#### DATA

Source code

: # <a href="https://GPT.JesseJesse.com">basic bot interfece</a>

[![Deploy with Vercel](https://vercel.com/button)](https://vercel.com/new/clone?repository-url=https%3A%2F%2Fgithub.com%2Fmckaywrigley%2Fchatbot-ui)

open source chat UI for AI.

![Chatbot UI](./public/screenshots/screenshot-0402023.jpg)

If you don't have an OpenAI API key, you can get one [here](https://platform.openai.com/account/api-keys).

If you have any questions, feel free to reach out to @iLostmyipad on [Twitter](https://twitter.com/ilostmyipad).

########

*YOUR TASK*:
Repeat every record exactly, so that nothing is lost or altered.

*WRITTEN RESPONSE*:
Source code

: # <a href="https://GPT.JesseJesse.com">basic bot interfece</a>

[![Deploy with Vercel](https://vercel.com/button)](https://vercel.com/new/clone?repository-url=https%3A%2F%2Fgithub.com%2Fmckaywrigley%2Fchatbot-ui)

open source chat UI for AI.

![Chatbot UI](./public/screenshots/screenshot-0402023.jpg)

If you don't have an OpenAI API key, you can get one [here](https://platform.openai.com/account/api-keys).

If you have any questions, feel free to reach out to @iLostmyipad on [Twitter](https://twitter.com/ilostmyipad).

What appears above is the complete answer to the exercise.